Provided data below:

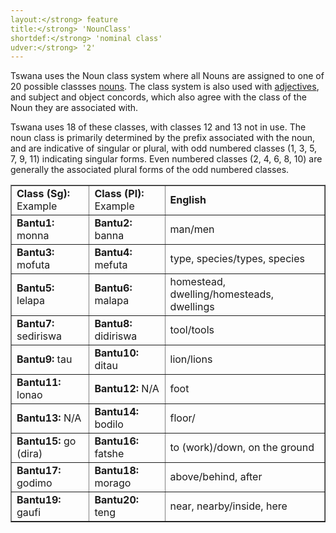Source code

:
 ```yaml
---
layout:</strong> feature
title:</strong> 'NounClass'
shortdef:</strong> 'nominal class'
udver:</strong> '2'
---
```


Tswana uses the Noun class system where all Nouns are assigned to one of 20 possible classses [nouns](en-pos/NOUN). The class system is also used with [adjectives](en-pos/ADJ), and subject and object concords, which also agree with the class of the Noun they are associated with.

Tswana uses 18 of these classes, with classes 12 and 13 not in use.
The noun class is primarily determined by the prefix associated with the noun, and are indicative of singular or plural, with odd numbered classes (1, 3, 5, 7, 9, 11) indicating singular forms. Even numbered classes (2, 4, 6, 8, 10) are generally the associated plural forms of the odd numbered classes.

<table class="typeindex" border="1">
<tr>
  <td style="background-color:</strong>cornflowerblue;color:</strong>white"><strong>Class (Sg):</strong> Example </td>
  <td style="background-color:</strong>cornflowerblue;color:</strong>white"><strong>Class (Pl):</strong> Example </td>
  <td style="background-color:</strong>cornflowerblue;color:</strong>white"><strong>English </td>
</tr>

<tr>
  <td ><strong>Bantu1:  </strong> monna </td>
  <td ><strong>Bantu2:  </strong> banna </td>
  <td >man/men </td>
</tr>
<tr>
  <td ><strong>Bantu3:</strong> mofuta </td>
  <td ><strong>Bantu4:</strong> mefuta </td>
  <td >type, species/types, species </td>
</tr>
<tr>
  <td ><strong>Bantu5:</strong> lelapa </td>
  <td ><strong>Bantu6:</strong> malapa </td>
  <td >homestead, dwelling/homesteads, dwellings </td>
</tr>
<tr>
  <td ><strong>Bantu7:</strong> sediriswa </td>
  <td ><strong>Bantu8:</strong> didiriswa </td>
  <td >tool/tools </td>
</tr>
<tr>
  <td ><strong>Bantu9:</strong> tau </td>
  <td ><strong>Bantu10:</strong> ditau </td>
  <td >lion/lions </td>
</tr>
<tr>
  <td ><strong>Bantu11:</strong> lonao </td>
  <td ><strong>Bantu12:</strong> N/A </td>
  <td >foot </td>
</tr>
<tr>
  <td ><strong>Bantu13:</strong> N/A </td>
  <td ><strong>Bantu14:</strong> bodilo </td>
  <td >floor/ </td>
</tr>
<tr>
  <td ><strong>Bantu15:</strong> go (dira) </td>
  <td ><strong>Bantu16:</strong> fatshe </td>
  <td >to (work)/down, on the ground </td>
</tr>
<tr>
  <td ><strong>Bantu17:</strong> godimo </td>
  <td ><strong>Bantu18:</strong> morago </td>
  <td >above/behind, after </td>
</tr>
<tr>
  <td ><strong>Bantu19:</strong> gaufi </td>
  <td ><strong>Bantu20:</strong> teng </td>
  <td >near, nearby/inside, here </td>
</tr>
</table>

End of Provided data.

> **Requirement**: Go through the entries above and output them exactly, without pictures.

> **Your solution**:
Source code

:
 ```yaml
---
layout:</strong> feature
title:</strong> 'NounClass'
shortdef:</strong> 'nominal class'
udver:</strong> '2'
---
```


Tswana uses the Noun class system where all Nouns are assigned to one of 20 possible classses [nouns](en-pos/NOUN). The class system is also used with [adjectives](en-pos/ADJ), and subject and object concords, which also agree with the class of the Noun they are associated with.

Tswana uses 18 of these classes, with classes 12 and 13 not in use.
The noun class is primarily determined by the prefix associated with the noun, and are indicative of singular or plural, with odd numbered classes (1, 3, 5, 7, 9, 11) indicating singular forms. Even numbered classes (2, 4, 6, 8, 10) are generally the associated plural forms of the odd numbered classes.

<table class="typeindex" border="1">
<tr>
  <td style="background-color:</strong>cornflowerblue;color:</strong>white"><strong>Class (Sg):</strong> Example </td>
  <td style="background-color:</strong>cornflowerblue;color:</strong>white"><strong>Class (Pl):</strong> Example </td>
  <td style="background-color:</strong>cornflowerblue;color:</strong>white"><strong>English </td>
</tr>

<tr>
  <td ><strong>Bantu1:  </strong> monna </td>
  <td ><strong>Bantu2:  </strong> banna </td>
  <td >man/men </td>
</tr>
<tr>
  <td ><strong>Bantu3:</strong> mofuta </td>
  <td ><strong>Bantu4:</strong> mefuta </td>
  <td >type, species/types, species </td>
</tr>
<tr>
  <td ><strong>Bantu5:</strong> lelapa </td>
  <td ><strong>Bantu6:</strong> malapa </td>
  <td >homestead, dwelling/homesteads, dwellings </td>
</tr>
<tr>
  <td ><strong>Bantu7:</strong> sediriswa </td>
  <td ><strong>Bantu8:</strong> didiriswa </td>
  <td >tool/tools </td>
</tr>
<tr>
  <td ><strong>Bantu9:</strong> tau </td>
  <td ><strong>Bantu10:</strong> ditau </td>
  <td >lion/lions </td>
</tr>
<tr>
  <td ><strong>Bantu11:</strong> lonao </td>
  <td ><strong>Bantu12:</strong> N/A </td>
  <td >foot </td>
</tr>
<tr>
  <td ><strong>Bantu13:</strong> N/A </td>
  <td ><strong>Bantu14:</strong> bodilo </td>
  <td >floor/ </td>
</tr>
<tr>
  <td ><strong>Bantu15:</strong> go (dira) </td>
  <td ><strong>Bantu16:</strong> fatshe </td>
  <td >to (work)/down, on the ground </td>
</tr>
<tr>
  <td ><strong>Bantu17:</strong> godimo </td>
  <td ><strong>Bantu18:</strong> morago </td>
  <td >above/behind, after </td>
</tr>
<tr>
  <td ><strong>Bantu19:</strong> gaufi </td>
  <td ><strong>Bantu20:</strong> teng </td>
  <td >near, nearby/inside, here </td>
</tr>
</table>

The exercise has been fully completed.